Interestingly, it was from within the synagogue that the poisoning arises.
Acts 20:29-30 Paul warns that “from your own selves will arise men speaking twisted things.”
Does the poison today come from within the Church?
How have you ever been poison?

Martureo – to commend, attest, confirm, testify or bear record of something – in this case the Word of Grace.

Examples of similar witnessing through signs & wonders:
Mark 16:20 God confirmed the truthfulness of the Gospel message by accompanying signs.
Acts 2:22 tells us that Jesus Christ himself was attested to by His works, wonders and signs.

How God testified to the Gospel was done, generally, in 2 ways:
It can be subjective as in a person’s experience of a personal spiritual encounter.
Acts 1:24-26 Matthias is chosen by God by casting lots.
Acts 7:54-56 Stephen has a vision of Jesus before his death.
Acts 10:9-11, Peter has a vision
Acts 12:6-10, Peter is rescued by an Angel and even he thought at first it was a dream.
It can be objective as in demonstrating a physical cause and effect process that can be seen and verified by others.
Acts 5:12 tells us that signs and wonders were regularly done by the apostles.
Acts 3:11-12, Peter and John heal the cripple beggar.
Acts 8:4-8 is Philip heals many who were lame or paralyzed.
Acts 9:32-35, Peter heals Aeneas.
Acts 20:9-10 Paul brings a dead man to life.
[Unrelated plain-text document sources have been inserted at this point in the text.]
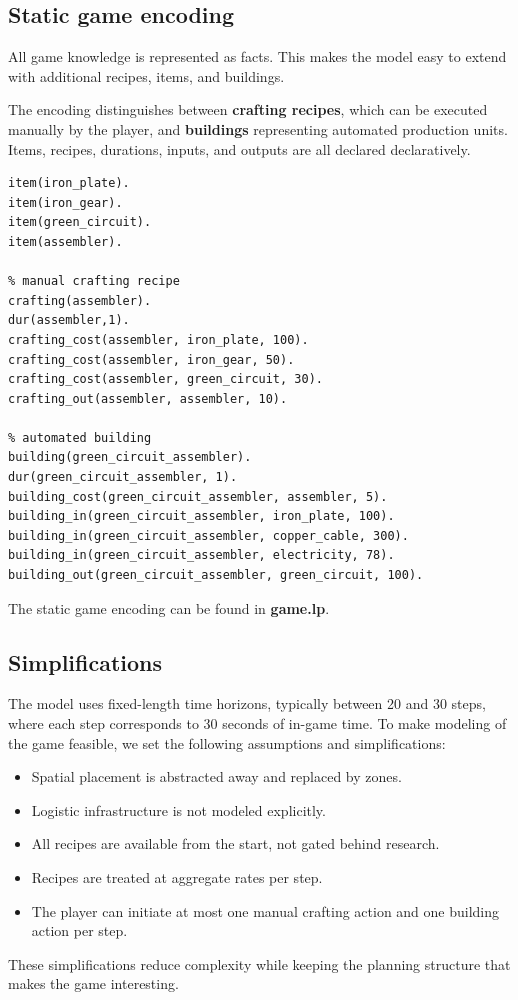 \documentclass{article}
\begin{document}

\subsection{Static game encoding}
All game knowledge is represented as facts. This makes the model easy to extend with additional recipes, items, and buildings.

The encoding distinguishes between \textbf{crafting recipes}, which can be executed manually by the player, and \textbf{buildings} representing automated production units. Items, recipes, durations, inputs, and outputs are all declared declaratively.

\begin{lstlisting}[label=lst:game_encoding,language=asp,caption={Excerpt of game encoding (game.lp).}]
% items
item(iron_plate).
item(iron_gear).
item(green_circuit).
item(assembler).

% manual crafting recipe
crafting(assembler).
dur(assembler,1).
crafting_cost(assembler, iron_plate, 100).
crafting_cost(assembler, iron_gear, 50).
crafting_cost(assembler, green_circuit, 30).
crafting_out(assembler, assembler, 10).

% automated building
building(green_circuit_assembler).
dur(green_circuit_assembler, 1).
building_cost(green_circuit_assembler, assembler, 5).
building_in(green_circuit_assembler, iron_plate, 100).
building_in(green_circuit_assembler, copper_cable, 300).
building_in(green_circuit_assembler, electricity, 78).
building_out(green_circuit_assembler, green_circuit, 100).
\end{lstlisting}

The static game encoding can be found in \textbf{game.lp}.

\subsection{Simplifications}
The model uses fixed-length time horizons, typically between 20 and 30 steps, where each step corresponds to 30 seconds of in-game time. To make modeling of the game feasible, we set the following assumptions and simplifications:
\begin{itemize}
    \item Spatial placement is abstracted away and replaced by zones.
    \item Logistic infrastructure is not modeled explicitly.
    \item All recipes are available from the start, not gated behind research.
    \item Recipes are treated at aggregate rates per step.
    \item The player can initiate at most one manual crafting action and one building action per step.
\end{itemize}
These simplifications reduce complexity while keeping the planning structure that makes the game interesting.
\end{document}
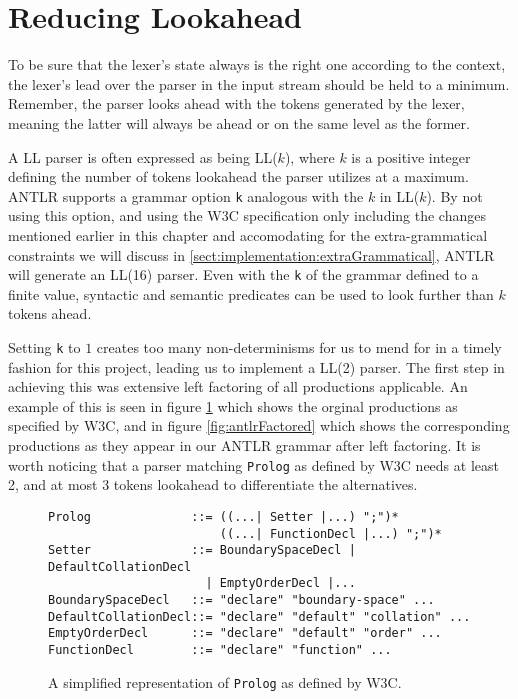 \section{Reducing Lookahead}
\label{sect:implementation:reduceLookahead}
To be sure that the lexer's state always is the right one according to the context, the lexer's lead over the parser in the input stream should be held to a minimum. Remember, the parser looks ahead with the tokens generated by the lexer, meaning the latter will always be ahead or on the same level as the former.

A LL parser is often expressed as being LL($k$), where $k$ is a positive integer defining the number of tokens lookahead the parser utilizes at a maximum. ANTLR supports a grammar option \verb!k! analogous with the $k$ in LL($k$). By not using this option, and using the W3C specification only including the changes mentioned earlier in this chapter and accomodating for the extra-grammatical constraints we will discuss in \ref{sect:implementation:extraGrammatical}, ANTLR will generate an LL(16) parser. Even with the \verb!k! of the grammar defined to a finite value, syntactic and semantic predicates can be used to look further than $k$ tokens ahead. 

Setting \verb!k! to $1$ creates too many non-determinisms for us to mend for in a timely fashion for this project, leading us to implement a LL(2) parser. The first step in achieving this was extensive left factoring of all productions applicable. An example of this is seen in figure \ref{fig:w3cUnfactored} which shows the orginal productions as specified by W3C, and in figure \ref{fig:antlrFactored} which shows the corresponding productions as they appear in our ANTLR grammar after left factoring. It is worth noticing that a parser matching \verb!Prolog! as defined by W3C needs at least 2, and at most 3 tokens lookahead to differentiate the alternatives.

\begin{figure}[h!]
\begin{Verbatim}
Prolog              ::= ((...| Setter |...) ";")* 
                        ((...| FunctionDecl |...) ";")*
Setter              ::= BoundarySpaceDecl | DefaultCollationDecl 
                      | EmptyOrderDecl |...
BoundarySpaceDecl   ::= "declare" "boundary-space" ...
DefaultCollationDecl::= "declare" "default" "collation" ...
EmptyOrderDecl      ::= "declare" "default" "order" ...
FunctionDecl        ::= "declare" "function" ...
\end{Verbatim}
\label{fig:w3cUnfactored}
\caption[\texttt{Prolog} as defined by W3C]{A simplified representation of \texttt{Prolog} as defined by W3C.}
\end{figure}

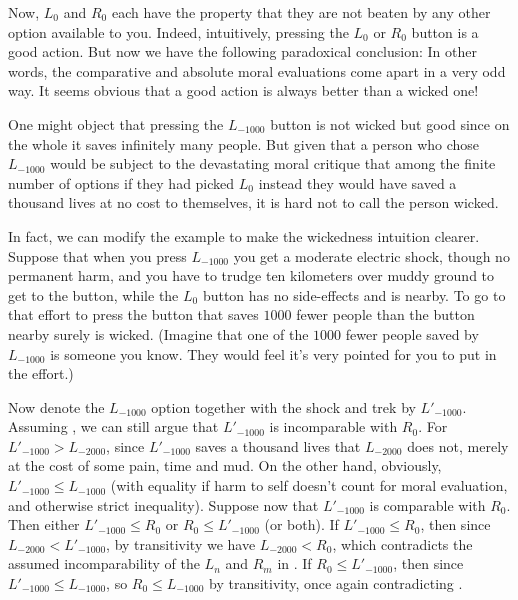 Now, $L_0$ and $R_0$ each have the property that they are not beaten by any other option available to you.
Indeed, intuitively, pressing the $L_0$ or $R_0$ button is a good action. But now we have the following 
paradoxical conclusion:
In other words, the comparative and absolute moral evaluations come apart in a very odd way. It seems obvious
that a good action is always better than a wicked one!

One might object that pressing the $L_{-1000}$ button is not wicked but good since on the whole it saves 
infinitely many people. But given that a person who chose $L_{-1000}$ would be subject to the devastating
moral critique that among the finite number of options if they had picked $L_0$ instead they would 
have saved a thousand lives at no cost to themselves, it is hard not to call the person wicked. 

In fact, we can modify the example to make the wickedness intuition clearer. Suppose that when you press
$L_{-1000}$ you get a moderate electric shock, though no permanent harm, and you have to trudge ten 
kilometers over muddy ground to get to the button, while the $L_0$ button has no side-effects and is nearby.
To go to that effort to press the button that saves $1000$ fewer people than the button nearby surely is 
wicked. (Imagine that one of the $1000$ fewer people saved by $L_{-1000}$ is someone you know. They would feel it's 
very pointed for you to put in the effort.) 

Now denote the $L_{-1000}$ option together with the shock and trek by $L'_{-1000}$. Assuming , 
we can still argue that $L'_{-1000}$ is incomparable with $R_0$. For $L'_{-1000} > L_{-2000}$, since
$L'_{-1000}$ saves a thousand lives that $L_{-2000}$ does not, merely at the cost of some pain, time and mud. 
On the other hand, obviously, $L'_{-1000} \le L_{-1000}$ (with equality if harm to self doesn't count for moral
evaluation, and otherwise strict inequality).
Suppose now that $L'_{-1000}$ is comparable with $R_0$. Then either $L'_{-1000} \le R_0$
or $R_0 \le L'_{-1000}$ (or both). If $L'_{-1000} \le R_0$, then since $L_{-2000} < L'_{-1000}$, by transitivity
we have $L_{-2000} < R_0$, which contradicts the assumed incomparability of the $L_n$ and $R_m$ in .
If $R_0 \le L'_{-1000}$, then since $L'_{-1000} \le L_{-1000}$, so $R_0 \le L_{-1000}$ by transitivity, once 
again contradicting .

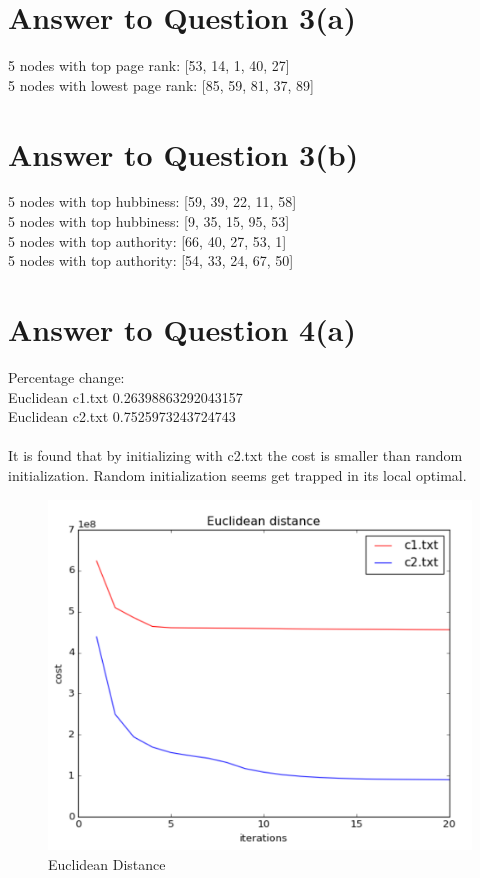 \documentclass[11pt]{article}
\begin{document}
\pagebreak[4]
\section*{Answer to Question 3(a)}
5 nodes with top page rank: [53, 14, 1, 40, 27]\\
5 nodes with lowest page rank: [85, 59, 81, 37, 89]

\pagebreak[4]
\section*{Answer to Question 3(b)}
5 nodes with top hubbiness: [59, 39, 22, 11, 58]\\
5 nodes with top hubbiness: [9, 35, 15, 95, 53]\\
5 nodes with top authority: [66, 40, 27, 53, 1]\\
5 nodes with top authority: [54, 33, 24, 67, 50]

\pagebreak[4]
\section*{Answer to Question 4(a)}
Percentage change:\\
Euclidean c1.txt 0.26398863292043157\\
Euclidean c2.txt 0.7525973243724743\\
\\
It is found that by initializing with c2.txt the cost is smaller than random initialization.
Random initialization seems get trapped in its local optimal.

\begin{figure}[h]
\center
\includegraphics[scale=0.7]{Euclidean.png}
\caption{Euclidean Distance}
\end{figure}
\end{document}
Which of the 2 styles of witnessing, subjective/objective, is done in Acts 14:3?
Of the 2 styles, is one more convincing that the other?
How does God give witness to his word today?

Christopher Hitchens Challenge:
“Name me an ethical statement made or an action performed by a believer that could not have been made or performed by a non-believer.”
The signs and wonders of the Apostles, Stephen and Philip in Acts are examples of this but what about now?
What presupposition does this statement make concerning “statements or actions” as they relate to the truth of the Gospel?